Nobel prizes in literature: Olga Tokarczuk and Peter Handke


https://www.economist.com/prospero/2019/10/10/nobel-prizes-in-literature-olga-tokarczuk-and-peter-handke



Mixed reception
Nobel prizes in literature: Olga Tokarczuk and Peter Handke
The Swedish Academy’s decision to crown two European authors will delight and enrage readers around the world

Books, arts and culture
Prospero


IT WAS A SPECIAL edition of the Nobel prize in literature. Following the suspension of the award last year in the wake of a sexual-abuse scandal, on October 10th the Swedish Academy announced the winners of both the 2018 and 2019 medals.
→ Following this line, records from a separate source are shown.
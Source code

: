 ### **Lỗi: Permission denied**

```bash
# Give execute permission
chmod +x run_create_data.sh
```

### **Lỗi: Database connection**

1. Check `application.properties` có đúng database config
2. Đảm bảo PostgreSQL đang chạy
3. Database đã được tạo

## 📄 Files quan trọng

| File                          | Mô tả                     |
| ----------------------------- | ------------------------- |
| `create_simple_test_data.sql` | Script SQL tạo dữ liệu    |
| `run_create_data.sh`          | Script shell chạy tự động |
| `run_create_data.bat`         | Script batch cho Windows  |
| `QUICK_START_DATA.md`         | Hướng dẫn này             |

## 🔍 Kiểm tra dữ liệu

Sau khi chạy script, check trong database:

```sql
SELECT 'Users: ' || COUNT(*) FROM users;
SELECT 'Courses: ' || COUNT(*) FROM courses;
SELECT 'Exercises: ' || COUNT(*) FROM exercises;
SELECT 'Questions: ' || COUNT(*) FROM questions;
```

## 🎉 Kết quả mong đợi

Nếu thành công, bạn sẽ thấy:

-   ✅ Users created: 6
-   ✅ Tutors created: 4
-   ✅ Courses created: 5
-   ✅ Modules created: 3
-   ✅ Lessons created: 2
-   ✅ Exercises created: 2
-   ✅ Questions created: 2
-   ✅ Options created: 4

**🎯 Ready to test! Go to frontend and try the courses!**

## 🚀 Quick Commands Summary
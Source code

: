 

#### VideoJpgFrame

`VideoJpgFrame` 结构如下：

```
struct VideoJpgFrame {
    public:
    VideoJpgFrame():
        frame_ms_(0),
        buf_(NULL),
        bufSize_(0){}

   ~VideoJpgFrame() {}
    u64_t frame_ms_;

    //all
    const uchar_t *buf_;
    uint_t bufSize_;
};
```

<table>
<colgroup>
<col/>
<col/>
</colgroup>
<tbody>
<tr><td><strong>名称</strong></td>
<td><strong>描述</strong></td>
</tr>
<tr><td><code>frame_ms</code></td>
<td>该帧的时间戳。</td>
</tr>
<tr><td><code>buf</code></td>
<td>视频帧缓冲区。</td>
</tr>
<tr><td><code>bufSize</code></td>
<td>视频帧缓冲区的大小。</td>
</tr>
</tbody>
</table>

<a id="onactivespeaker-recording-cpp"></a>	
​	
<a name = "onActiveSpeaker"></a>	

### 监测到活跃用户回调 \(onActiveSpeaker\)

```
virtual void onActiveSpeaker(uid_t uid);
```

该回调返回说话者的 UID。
From shortlists of eight writers, they chose to crown Olga Tokarczuk, a Polish novelist, and Peter Handke, an Austrian playwright, scriptwriter and memoirist. Each writer will receive SKr9m ($907,000), a medal and a diploma.
Earlier this month, Anders Olsson, chair of the Nobel prize in literature committee, had said that formerly the jurors “had a more Eurocentric perspective on literature,” but that now they “are looking all over the world”. So the triumph of two authors from Europe, which accounts for just 11% of the world’s population but three-quarters of the laureates since the Nobel prize was founded in 1901, will surprise those who had hoped the Academy might use its year of reflection to broaden its scope and acknowledge a writer from farther afield. Early favourites were Maryse Conde, the empress of Caribbean literature; the celebrated Kenyan novelist, Ngugi wa Thiong’o; and Haruki Murakami from Japan.
Ms Tokarczuk, whose books have been lyrically translated into English by Jennifer Croft and Antonia Lloyd-Jones, was lauded for her “narrative imagination that with encyclopedic passion represents the crossing of boundaries as a form of life”. In 2018 she won the Man Booker International prize for “Flights”, a literary dreamscape that focused on travel, history and jetlag. Earlier this year her crowning work, “The Books of Jacob”, translated by Maryla Laurent, was awarded the Prix Laure-Bataillon for the best foreign-language book translated into French in the past year. It will be published in English in 2020.
Although Ms Tokarczuk’s work has found a wide readership in Britain and America, she has proved a thorn in the side of right-wing patriots in Poland who object to her saying that the country’s leadership committed “horrendous acts” of colonisation in the past, particularly of peoples in large territories to the east of present-day Poland, such as Ukraine. In 2014 her Polish publisher was forced to hire bodyguards to protect her after she was described as targowiczanin—an ancient Polish word for traitor.
Yet it is Mr Handke who is the more controversial of the two laureates. He has long been recognised as one of the finest living writers in German and was praised by the committee for “an influential work that with linguistic ingenuity has explored the periphery and the specificity of human experience”. He is best known beyond the German-speaking world for his screenplay for Wim Wenders’s film, “Wings of Desire” (1987), a romantic fantasy in which an angel gliding over Berlin falls in love with a lonely trapeze artist. “A Sorrow Beyond Dreams”, Mr Handke’s memoir of his mother’s experiences as a young woman in an Austrian village under Nazi occupation, and her subsequent suicide, will be reissued in Britain next month by Pushkin Press.
Mr Handke’s Slovene roots on his maternal side led to an early interest in Yugoslavia. He became a long-standing supporter of the Serbian leader and war criminal, Slobodan Milosevic, and spoke at his funeral in 2006. In his eulogy he said: “I don’t know the truth. But I look. I listen. I feel. I remember. This is why I am here today, close to Yugoslvia, close to Serbia, close to Slobodan Milosevic.” Members of the public protested against Mr Handke’s receipt of the International Ibsen Award in 2014. After the announcement of the Nobel prize, Vlora Citaku, the Kosovan ambassador to the United States, described it as “scandalous…preposterous and a shameful decision”.
Perhaps the Nobel committee made a conscious decision to pair these two European writers together. Although they have very different literary approaches and writing styles, they are both concerned with contested lands, about who owns memory and about the central human need to tell stories.